Sandra Braman (2004), discussing what she calls the definitional problem, brings to attention the evolving meaning of the phrase ‘media policy’. Braman goes on to highlight the key parameters to define media policy for the twenty-first century. Among them, she writes: (a) the definition should be valid and must map on to empirical reality, (b) it must be comprehensive to include all settings, actors, processes, flows of information within its ambit, (c) it must be theoretically broad to permit various frames of reference, must be methodologically operationalisable, thereby drawing on accepted methods scientifically examining policy, and finally, (d) it must be translatable in the sense that new developments should be translatable into the language of ‘legacy law’.3 Drawing on these parameters that make a good definition of media policy, Braman states that media policy in its broadest sense is co-extant with the field of information policy, which involves issues that arise at every stage of an information production chain that includes information creation, processing, flows, and use (Braman 2004: 179).
The Myth of Neutrality
Scholars like Marc Raboy, Des Freedman, Paula Chakravartty, and Kathryn Sarikakis examine the myth of neutrality that plagues the theorising of media policy. Drawing on Streeter’s observation that it is only the English language that allows for a distinction between the words ‘politics’ and ‘policy’, Chakravartty and Sarikakis critique Harold Lasswell’s conception of policy as an apolitical process. Upholding the ‘moral superiority’ of the bureaucratic policymaking process, Lasswell suggests that the process is free of political influences and is non-partisan by nature. However, Samarajiva and Shields (1990) at a later date highlighted Daniel Lerner’s and Lasswell’s roles in formulating policies for the US government for propaganda in the Middle East during the Cold War, indicating that the vantage points from which policies are made are never neutral and are laden with intrinsic values and motives. These debates notwithstanding, it is important to note that Chakravartty and Sarikakis assert that a separation of politics from policy is not only artificial, but also ideologically loaded in that it rather inaccurately allows for neutrality. It also does not serve the purpose of critical reflections on the processes and contexts that shape policy (Chakravartty and Sarikakis 2006).
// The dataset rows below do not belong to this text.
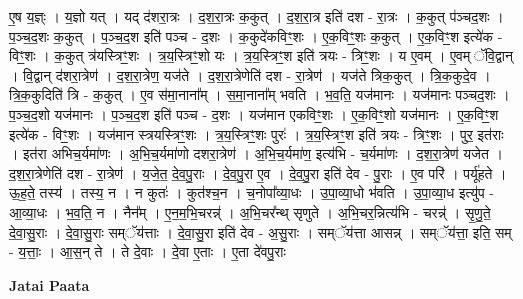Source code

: \documentclass[17pt]{extarticle}
\begin{document}
ए॒ष य॒ज्ञ्ः । य॒ज्ञो यत् । यद् द॑शरा॒त्रः । द॒श॒रा॒त्रः क॒कुत् । द॒श॒रा॒त्र इति॑ दश - रा॒त्रः । क॒कुत् प॑ञ्चद॒शः । प॒ञ्च॒द॒शः क॒कुत् । प॒ञ्च॒द॒श इति॑ पञ्च - द॒शः । क॒कुदे॑कविꣳ॒॒शः । ए॒क॒विꣳ॒॒शः क॒कुत् । ए॒क॒विꣳ॒॒श इत्ये॑क - विꣳ॒॒शः । क॒कुत् त्र॑यस्त्रिꣳ॒॒शः । त्र॒य॒स्त्रिꣳ॒॒शो यः । त्र॒य॒स्त्रिꣳ॒॒श इति॑ त्रयः - त्रिꣳ॒॒शः । य ए॒वम् । ए॒वम् ॅवि॒द्वान् । वि॒द्वान् द॑शरा॒त्रेण॑ । द॒श॒रा॒त्रेण॒ यज॑ते । द॒श॒रा॒त्रेणेति॑ दश - रा॒त्रेण॑ । यज॑ते त्रिक॒कुत् । त्रि॒क॒कुदे॒व । त्रि॒क॒कुदिति॑ त्रि - क॒कुत् । ए॒व स॑मा॒नाना᳚म् । स॒मा॒नाना᳚म् भवति । भ॒व॒ति॒ यज॑मानः । यज॑मानः पञ्चद॒शः । प॒ञ्च॒द॒शो यज॑मानः । प॒ञ्च॒द॒श इति॑ पञ्च - द॒शः । यज॑मान एकविꣳ॒॒शः । ए॒क॒विꣳ॒॒शो यज॑मानः । ए॒क॒विꣳ॒॒श इत्ये॑क - विꣳ॒॒शः । यज॑मान स्त्रयस्त्रिꣳ॒॒शः । त्र॒य॒स्त्रिꣳ॒॒शः पुरः॑ । त्र॒य॒स्त्रिꣳ॒॒श इति॑ त्रयः - त्रिꣳ॒॒शः । पुर॒ इत॑राः । इत॑रा अभिच॒र्यमा॑णः । अ॒भि॒च॒र्यमा॑णो दशरा॒त्रेण॑ । अ॒भि॒च॒र्यमा॑ण॒ इत्य॑भि - च॒र्यमा॑णः । द॒श॒रा॒त्रेण॑ यजेत । द॒श॒रा॒त्रेणेति॑ दश - रा॒त्रेण॑ । य॒जे॒त॒ दे॒व॒पु॒राः । दे॒व॒पु॒रा ए॒व । दे॒व॒पु॒रा इति॑ देव - पु॒राः । ए॒व परि॑ । पर्यू॑हते । ऊ॒ह॒ते॒ तस्य॑ । तस्य॒ न । न कुतः॑ । कुत॑श्च॒न । च॒नोपा᳚व्या॒धः । उ॒पा॒व्या॒धो भ॑वति । उ॒पा॒व्या॒ध इत्यु॑प - आ॒व्या॒धः । भ॒व॒ति॒ न । नैन᳚म् । ए॒न॒म॒भि॒चरन्न्॑ । अ॒भि॒चर᳚न्थ् सृणुते । अ॒भि॒चर॒न्नित्य॑भि - चरन्न्॑ । सृ॒णु॒ते॒ दे॒वा॒सु॒राः । दे॒वा॒सु॒राः सम्ॅय॑त्ताः । दे॒वा॒सु॒रा इति॑ देव - अ॒सु॒राः । सम्ॅय॑त्ता आसन्न् । सम्ॅय॑त्ता॒ इति॒ सम् - य॒त्ताः॒ । आ॒स॒न् ते । ते दे॒वाः । दे॒वा ए॒ताः । ए॒ता दे॑वपु॒राः \newline

\textbf{Jatai Paata} \newline
\end{document}
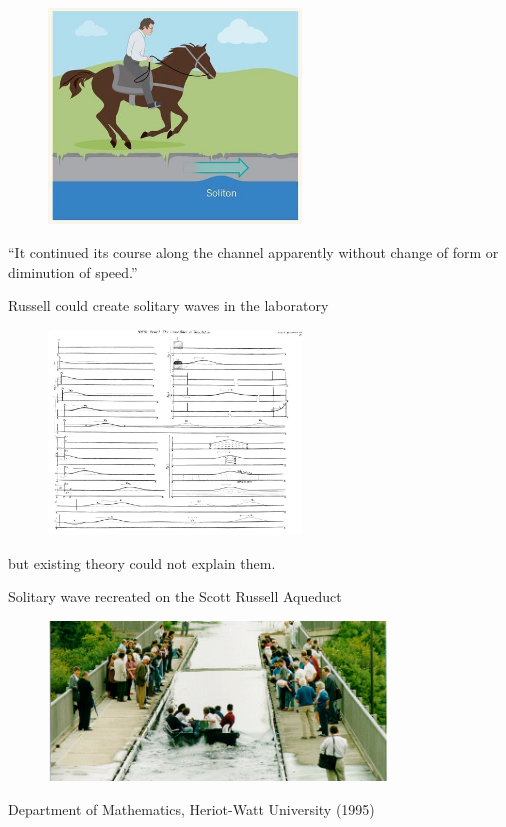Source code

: \documentclass[16pt]{beamer}
\begin{document}
\begin{frame}
\fontsize{18}{7.2}\selectfont
\begin{figure}[H]
\centering
\includegraphics[width=0.6\textwidth]{images/horsebefore.jpg}
\end{figure}
``It continued its course along the channel apparently without change of form or diminution of speed.''
\end{frame}

\begin{frame}
\fontsize{18}{7.2}\selectfont
Russell could create solitary waves in the laboratory
\begin{figure}[H]
\centering
\includegraphics[width=0.6\textwidth]{images/russellwaves.jpg}
\end{figure}
but existing theory could not explain them.
\end{frame}

\begin{frame}
\fontsize{18}{7.2}\selectfont
Solitary wave recreated on the Scott Russell Aqueduct
\begin{figure}[H]
\centering
\includegraphics[width=0.8\textwidth]{images/watersoliton.png}
\end{figure}
Department of Mathematics, Heriot-Watt University (1995)
\end{frame}
\end{document}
The coming of the ‘Information Society’ and the accompanying international governance structures only ensured that media policy is further embedded in ‘multilateral politics and the debates that surround it’ (Raboy 2007: 346). Des Freedman talks about going beyond seeing media policy as either depoliticised or technologically determined. He, instead, sees it as an arena where competing political leanings, ideological standpoints, and power plays operate. Policymaking becomes political when some viewpoints get preference over others. Critical reflections on policy call for unearthing those marginalised viewpoints (Freedman 2008: 5–6). Similarly, Chakravartty and Sarikakis note that their work on media policy and globalisation seeks to take into account not just voices that pronounce specific media policies, but also those that oppose the dominance of certain viewpoints. Dissenting voices, they say, are very much part of the study of media policy (Chakravartty and Sarikakis 2006). McQuail (1992) notes that media policy is grounded in the political and cultural dimensions of communication processes. Media policymaking, then, is anything but a neutral, apolitical process. It operates in, and emerges out of, specific circumstances that are created due to the interaction of varied actors across levels, with diverse intentions and influences at play.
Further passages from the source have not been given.